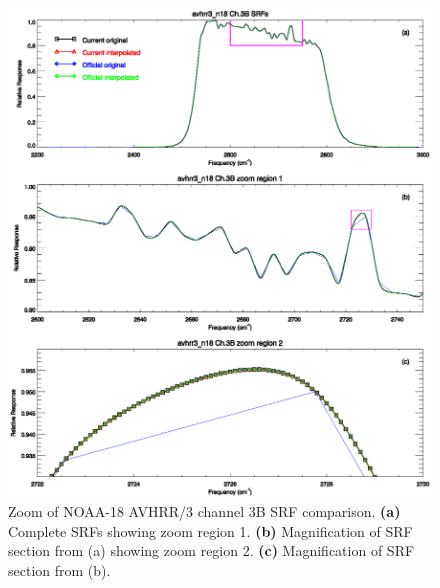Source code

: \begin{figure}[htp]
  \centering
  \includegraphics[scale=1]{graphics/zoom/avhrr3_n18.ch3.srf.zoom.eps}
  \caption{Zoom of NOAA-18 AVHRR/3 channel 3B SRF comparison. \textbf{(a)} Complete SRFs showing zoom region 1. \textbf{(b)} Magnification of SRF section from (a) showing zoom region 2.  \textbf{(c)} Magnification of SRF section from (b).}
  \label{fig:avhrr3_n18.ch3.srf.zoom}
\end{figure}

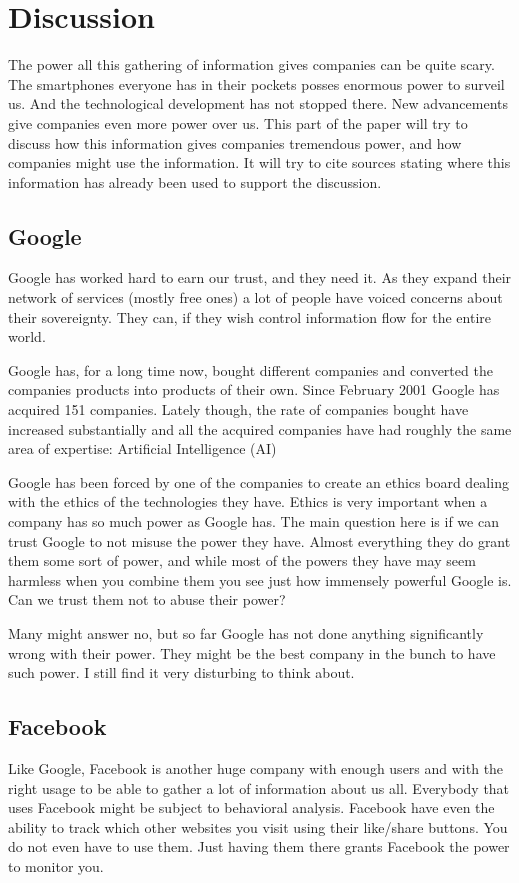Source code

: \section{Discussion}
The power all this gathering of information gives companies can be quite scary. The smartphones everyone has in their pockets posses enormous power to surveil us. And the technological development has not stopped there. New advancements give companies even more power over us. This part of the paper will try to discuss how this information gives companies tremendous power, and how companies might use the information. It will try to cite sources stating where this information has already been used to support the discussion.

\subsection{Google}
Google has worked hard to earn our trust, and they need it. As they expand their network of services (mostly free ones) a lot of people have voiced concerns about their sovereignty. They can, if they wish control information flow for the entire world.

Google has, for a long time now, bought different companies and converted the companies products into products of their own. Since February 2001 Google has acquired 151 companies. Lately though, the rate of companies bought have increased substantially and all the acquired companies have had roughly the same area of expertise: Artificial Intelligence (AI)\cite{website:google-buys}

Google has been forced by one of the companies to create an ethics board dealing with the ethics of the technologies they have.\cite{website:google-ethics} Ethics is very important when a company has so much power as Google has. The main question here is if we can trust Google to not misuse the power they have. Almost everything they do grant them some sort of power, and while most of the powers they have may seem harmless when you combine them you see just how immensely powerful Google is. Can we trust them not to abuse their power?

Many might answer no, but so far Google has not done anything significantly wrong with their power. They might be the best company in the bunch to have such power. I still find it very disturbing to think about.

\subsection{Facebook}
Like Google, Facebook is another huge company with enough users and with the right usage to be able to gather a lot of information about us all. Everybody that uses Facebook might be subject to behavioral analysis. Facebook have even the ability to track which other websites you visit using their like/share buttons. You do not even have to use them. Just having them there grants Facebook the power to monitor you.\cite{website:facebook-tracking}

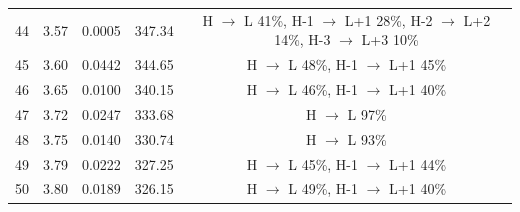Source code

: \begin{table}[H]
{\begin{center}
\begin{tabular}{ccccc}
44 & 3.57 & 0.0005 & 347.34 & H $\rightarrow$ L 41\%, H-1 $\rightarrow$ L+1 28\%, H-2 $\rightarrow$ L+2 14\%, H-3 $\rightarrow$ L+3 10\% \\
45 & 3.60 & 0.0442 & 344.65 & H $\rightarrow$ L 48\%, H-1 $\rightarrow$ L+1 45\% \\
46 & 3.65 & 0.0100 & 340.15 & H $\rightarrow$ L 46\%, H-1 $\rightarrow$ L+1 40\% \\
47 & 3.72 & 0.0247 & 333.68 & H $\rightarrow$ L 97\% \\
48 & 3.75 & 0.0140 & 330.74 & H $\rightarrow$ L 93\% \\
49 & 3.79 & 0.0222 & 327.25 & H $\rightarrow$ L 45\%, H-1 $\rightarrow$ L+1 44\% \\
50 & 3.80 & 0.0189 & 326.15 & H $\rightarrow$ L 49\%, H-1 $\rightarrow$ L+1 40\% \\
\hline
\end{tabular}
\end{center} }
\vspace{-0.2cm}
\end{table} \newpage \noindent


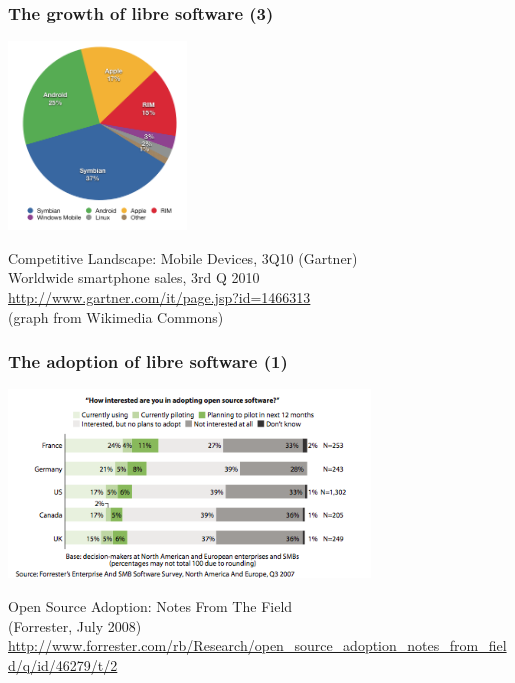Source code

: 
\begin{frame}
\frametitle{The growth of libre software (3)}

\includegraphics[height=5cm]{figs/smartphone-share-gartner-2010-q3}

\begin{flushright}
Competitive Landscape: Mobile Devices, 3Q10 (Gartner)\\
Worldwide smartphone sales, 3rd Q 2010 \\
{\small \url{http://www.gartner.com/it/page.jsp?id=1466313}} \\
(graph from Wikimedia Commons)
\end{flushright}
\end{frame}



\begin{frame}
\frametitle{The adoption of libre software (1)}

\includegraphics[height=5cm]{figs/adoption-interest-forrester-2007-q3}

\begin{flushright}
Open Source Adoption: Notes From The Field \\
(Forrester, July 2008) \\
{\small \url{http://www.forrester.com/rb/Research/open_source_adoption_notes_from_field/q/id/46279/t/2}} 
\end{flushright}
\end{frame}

═══

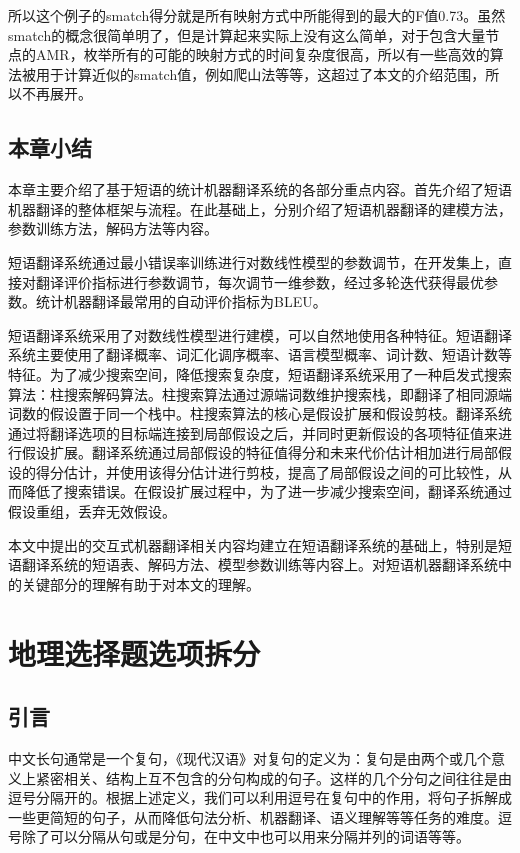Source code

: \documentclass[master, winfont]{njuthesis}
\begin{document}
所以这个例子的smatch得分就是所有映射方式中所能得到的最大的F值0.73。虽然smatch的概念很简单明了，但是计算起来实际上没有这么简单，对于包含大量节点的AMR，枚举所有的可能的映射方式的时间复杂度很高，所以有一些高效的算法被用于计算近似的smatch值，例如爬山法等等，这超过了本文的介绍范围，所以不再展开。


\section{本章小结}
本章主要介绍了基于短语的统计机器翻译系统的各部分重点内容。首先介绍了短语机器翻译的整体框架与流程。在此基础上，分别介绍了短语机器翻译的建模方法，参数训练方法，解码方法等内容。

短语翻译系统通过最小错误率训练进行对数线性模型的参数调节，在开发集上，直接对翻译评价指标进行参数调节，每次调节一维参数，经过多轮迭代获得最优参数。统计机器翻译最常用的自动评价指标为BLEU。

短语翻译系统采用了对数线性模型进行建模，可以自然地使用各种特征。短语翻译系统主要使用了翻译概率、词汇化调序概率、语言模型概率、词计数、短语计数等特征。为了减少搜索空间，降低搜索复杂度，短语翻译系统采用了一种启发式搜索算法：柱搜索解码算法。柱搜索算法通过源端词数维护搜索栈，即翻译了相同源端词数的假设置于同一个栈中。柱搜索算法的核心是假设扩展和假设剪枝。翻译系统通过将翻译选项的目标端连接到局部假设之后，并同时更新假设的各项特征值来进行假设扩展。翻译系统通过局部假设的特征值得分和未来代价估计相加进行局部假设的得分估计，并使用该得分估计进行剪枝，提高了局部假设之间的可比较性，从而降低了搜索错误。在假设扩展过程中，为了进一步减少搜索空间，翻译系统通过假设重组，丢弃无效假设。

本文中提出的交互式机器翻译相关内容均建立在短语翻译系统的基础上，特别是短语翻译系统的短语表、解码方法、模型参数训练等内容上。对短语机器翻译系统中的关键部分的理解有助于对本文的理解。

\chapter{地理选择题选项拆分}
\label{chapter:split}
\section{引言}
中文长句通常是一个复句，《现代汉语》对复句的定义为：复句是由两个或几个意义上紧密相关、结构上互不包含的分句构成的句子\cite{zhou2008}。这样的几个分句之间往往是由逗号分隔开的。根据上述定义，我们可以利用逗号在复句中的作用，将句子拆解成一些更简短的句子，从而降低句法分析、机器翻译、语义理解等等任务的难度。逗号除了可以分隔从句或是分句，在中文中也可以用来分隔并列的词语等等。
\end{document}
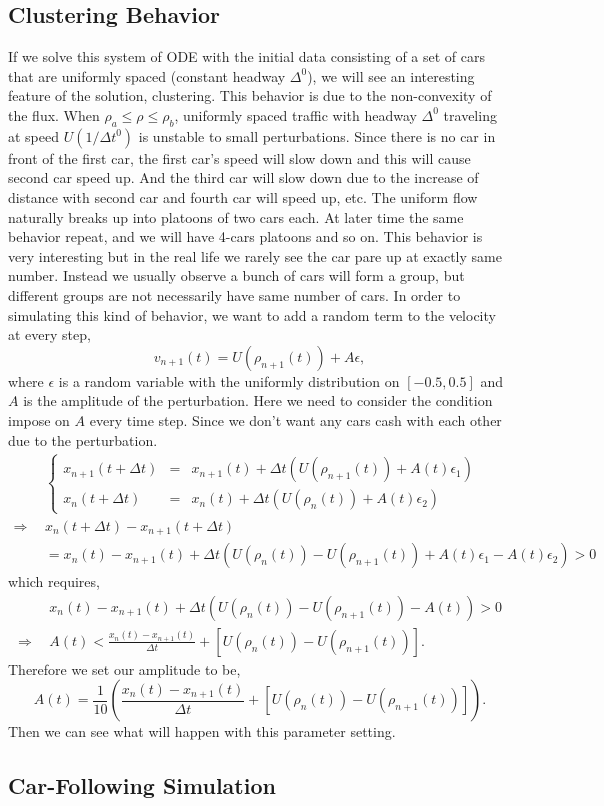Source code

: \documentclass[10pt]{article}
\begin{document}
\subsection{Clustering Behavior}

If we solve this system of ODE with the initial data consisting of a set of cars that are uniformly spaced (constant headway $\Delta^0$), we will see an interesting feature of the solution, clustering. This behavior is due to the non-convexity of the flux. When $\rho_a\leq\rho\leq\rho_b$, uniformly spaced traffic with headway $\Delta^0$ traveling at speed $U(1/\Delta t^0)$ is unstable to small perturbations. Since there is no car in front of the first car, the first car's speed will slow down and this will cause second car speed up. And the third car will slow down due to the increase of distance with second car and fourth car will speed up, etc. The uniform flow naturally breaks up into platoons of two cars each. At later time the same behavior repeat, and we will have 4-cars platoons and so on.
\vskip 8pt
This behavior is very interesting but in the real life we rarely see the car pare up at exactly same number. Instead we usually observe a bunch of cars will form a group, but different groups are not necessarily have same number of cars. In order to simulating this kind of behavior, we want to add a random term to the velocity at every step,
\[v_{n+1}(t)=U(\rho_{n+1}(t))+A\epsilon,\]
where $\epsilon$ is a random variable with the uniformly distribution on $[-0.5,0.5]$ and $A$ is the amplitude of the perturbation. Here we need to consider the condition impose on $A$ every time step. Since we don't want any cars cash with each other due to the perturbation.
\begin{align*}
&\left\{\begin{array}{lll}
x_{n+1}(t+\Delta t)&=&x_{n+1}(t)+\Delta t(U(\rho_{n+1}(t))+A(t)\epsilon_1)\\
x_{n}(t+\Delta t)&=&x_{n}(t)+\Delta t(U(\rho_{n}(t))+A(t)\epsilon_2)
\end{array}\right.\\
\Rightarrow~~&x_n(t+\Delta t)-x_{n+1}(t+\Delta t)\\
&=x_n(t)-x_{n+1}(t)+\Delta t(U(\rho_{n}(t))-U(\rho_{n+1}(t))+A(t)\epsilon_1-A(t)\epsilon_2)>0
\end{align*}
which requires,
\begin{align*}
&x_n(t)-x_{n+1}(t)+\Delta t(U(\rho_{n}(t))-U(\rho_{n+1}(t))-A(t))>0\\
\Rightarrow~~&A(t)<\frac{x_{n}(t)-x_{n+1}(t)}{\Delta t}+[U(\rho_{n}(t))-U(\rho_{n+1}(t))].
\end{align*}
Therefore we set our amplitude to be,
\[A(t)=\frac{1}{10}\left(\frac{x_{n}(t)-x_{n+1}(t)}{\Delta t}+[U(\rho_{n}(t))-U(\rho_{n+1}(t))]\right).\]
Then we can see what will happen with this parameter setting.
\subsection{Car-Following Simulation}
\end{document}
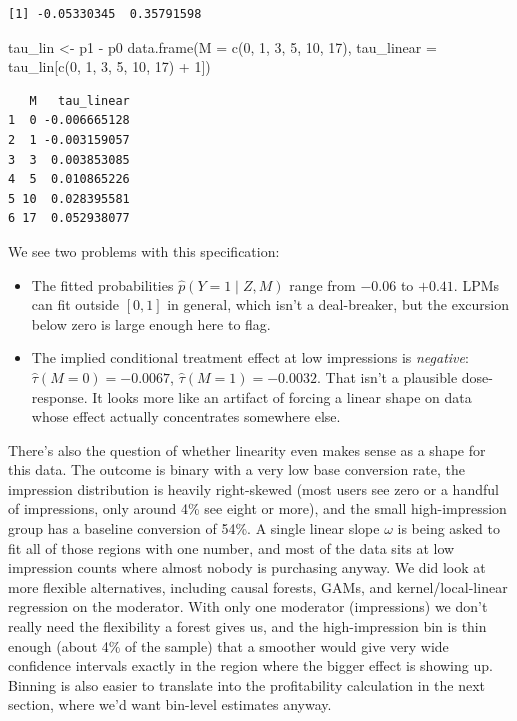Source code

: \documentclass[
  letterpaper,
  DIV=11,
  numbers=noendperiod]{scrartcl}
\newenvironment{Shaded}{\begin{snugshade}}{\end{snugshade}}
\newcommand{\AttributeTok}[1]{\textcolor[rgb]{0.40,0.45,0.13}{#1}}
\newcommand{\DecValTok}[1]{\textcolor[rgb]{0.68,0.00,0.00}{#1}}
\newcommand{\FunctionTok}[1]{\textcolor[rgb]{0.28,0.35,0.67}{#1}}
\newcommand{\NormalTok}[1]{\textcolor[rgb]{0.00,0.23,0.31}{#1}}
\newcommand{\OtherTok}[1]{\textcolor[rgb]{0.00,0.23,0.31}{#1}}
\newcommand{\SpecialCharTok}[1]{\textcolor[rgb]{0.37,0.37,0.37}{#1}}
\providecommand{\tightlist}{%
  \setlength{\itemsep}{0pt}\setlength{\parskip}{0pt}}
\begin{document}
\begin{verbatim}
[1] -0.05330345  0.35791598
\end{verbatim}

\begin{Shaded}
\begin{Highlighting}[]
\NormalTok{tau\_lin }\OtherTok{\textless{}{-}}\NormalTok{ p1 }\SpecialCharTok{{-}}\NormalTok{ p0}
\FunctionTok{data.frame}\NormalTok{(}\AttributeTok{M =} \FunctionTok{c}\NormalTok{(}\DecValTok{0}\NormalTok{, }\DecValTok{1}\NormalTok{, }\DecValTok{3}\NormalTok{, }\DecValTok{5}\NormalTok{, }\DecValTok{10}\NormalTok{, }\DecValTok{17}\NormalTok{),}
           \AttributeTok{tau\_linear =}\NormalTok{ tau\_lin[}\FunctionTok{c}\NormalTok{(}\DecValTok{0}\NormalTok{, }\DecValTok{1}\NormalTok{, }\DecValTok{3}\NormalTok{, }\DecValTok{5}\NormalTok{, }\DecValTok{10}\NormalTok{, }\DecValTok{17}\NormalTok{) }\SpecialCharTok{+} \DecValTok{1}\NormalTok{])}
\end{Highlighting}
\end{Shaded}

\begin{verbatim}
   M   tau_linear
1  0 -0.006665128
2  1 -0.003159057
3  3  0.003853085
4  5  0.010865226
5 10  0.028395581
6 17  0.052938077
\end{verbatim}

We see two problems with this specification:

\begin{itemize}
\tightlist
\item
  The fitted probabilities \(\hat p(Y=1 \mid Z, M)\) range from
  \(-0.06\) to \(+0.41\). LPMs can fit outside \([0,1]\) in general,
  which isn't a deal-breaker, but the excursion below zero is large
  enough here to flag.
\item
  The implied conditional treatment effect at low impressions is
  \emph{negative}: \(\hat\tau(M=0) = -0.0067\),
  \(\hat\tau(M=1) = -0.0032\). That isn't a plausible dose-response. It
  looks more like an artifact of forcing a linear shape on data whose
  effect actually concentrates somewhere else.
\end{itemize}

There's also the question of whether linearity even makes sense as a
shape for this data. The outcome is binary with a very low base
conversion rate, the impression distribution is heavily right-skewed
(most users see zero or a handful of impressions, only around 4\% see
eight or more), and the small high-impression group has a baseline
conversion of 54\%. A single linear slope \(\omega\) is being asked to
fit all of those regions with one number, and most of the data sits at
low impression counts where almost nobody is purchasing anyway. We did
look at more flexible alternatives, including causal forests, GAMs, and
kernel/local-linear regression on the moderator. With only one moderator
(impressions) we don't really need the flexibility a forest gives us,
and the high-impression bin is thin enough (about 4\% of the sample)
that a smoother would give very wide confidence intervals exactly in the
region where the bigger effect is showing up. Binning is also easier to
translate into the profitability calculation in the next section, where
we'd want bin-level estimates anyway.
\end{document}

═══

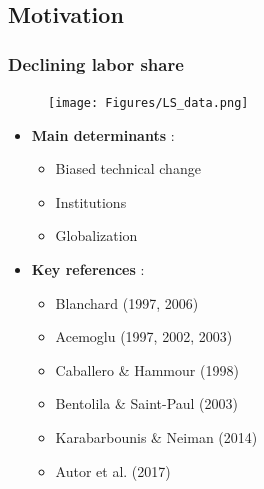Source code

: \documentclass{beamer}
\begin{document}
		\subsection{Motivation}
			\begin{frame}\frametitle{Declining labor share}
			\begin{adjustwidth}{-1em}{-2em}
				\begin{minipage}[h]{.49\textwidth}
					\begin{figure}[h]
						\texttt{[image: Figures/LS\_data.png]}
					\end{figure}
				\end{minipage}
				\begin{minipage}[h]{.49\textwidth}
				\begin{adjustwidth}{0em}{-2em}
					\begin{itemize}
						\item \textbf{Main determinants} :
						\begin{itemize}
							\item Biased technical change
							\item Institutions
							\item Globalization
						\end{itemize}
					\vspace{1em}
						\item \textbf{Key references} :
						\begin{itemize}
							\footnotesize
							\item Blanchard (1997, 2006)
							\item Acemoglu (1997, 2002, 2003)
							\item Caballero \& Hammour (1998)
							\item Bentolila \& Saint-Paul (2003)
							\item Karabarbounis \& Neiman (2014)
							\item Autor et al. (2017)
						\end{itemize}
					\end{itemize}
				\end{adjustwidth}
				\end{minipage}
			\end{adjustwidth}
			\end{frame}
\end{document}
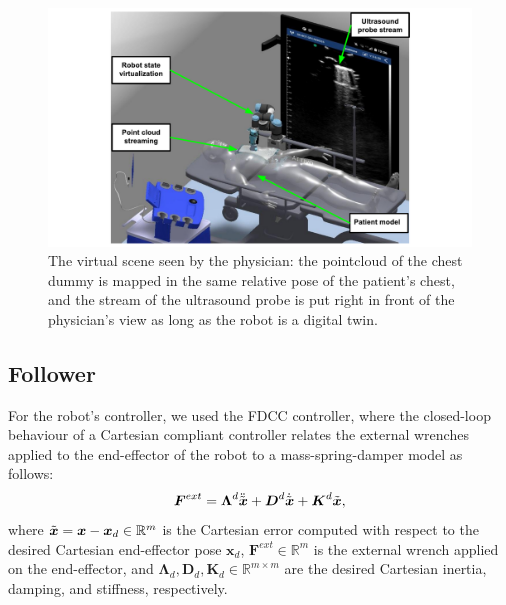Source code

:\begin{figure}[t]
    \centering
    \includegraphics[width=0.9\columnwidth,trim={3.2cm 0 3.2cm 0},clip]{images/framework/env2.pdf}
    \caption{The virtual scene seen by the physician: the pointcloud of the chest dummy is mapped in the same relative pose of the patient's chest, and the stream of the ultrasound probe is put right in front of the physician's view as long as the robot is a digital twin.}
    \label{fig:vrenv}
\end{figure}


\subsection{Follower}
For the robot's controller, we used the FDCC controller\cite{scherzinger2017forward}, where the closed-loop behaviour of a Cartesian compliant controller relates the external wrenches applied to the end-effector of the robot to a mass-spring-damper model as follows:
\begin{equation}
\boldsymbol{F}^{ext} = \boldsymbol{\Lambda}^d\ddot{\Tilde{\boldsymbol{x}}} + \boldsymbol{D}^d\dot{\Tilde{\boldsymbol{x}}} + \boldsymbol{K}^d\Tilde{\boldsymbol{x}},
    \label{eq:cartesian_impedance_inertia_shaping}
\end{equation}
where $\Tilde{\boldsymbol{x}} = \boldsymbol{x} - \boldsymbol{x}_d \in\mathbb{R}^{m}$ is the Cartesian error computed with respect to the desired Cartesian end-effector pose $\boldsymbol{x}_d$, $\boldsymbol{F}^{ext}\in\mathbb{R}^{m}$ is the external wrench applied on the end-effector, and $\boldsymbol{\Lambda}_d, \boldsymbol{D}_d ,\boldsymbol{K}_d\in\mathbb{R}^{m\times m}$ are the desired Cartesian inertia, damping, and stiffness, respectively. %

═══

Your goal
Where a line of the entries holds the string "figs", include it in the count, and give only the final number.

Answer section
2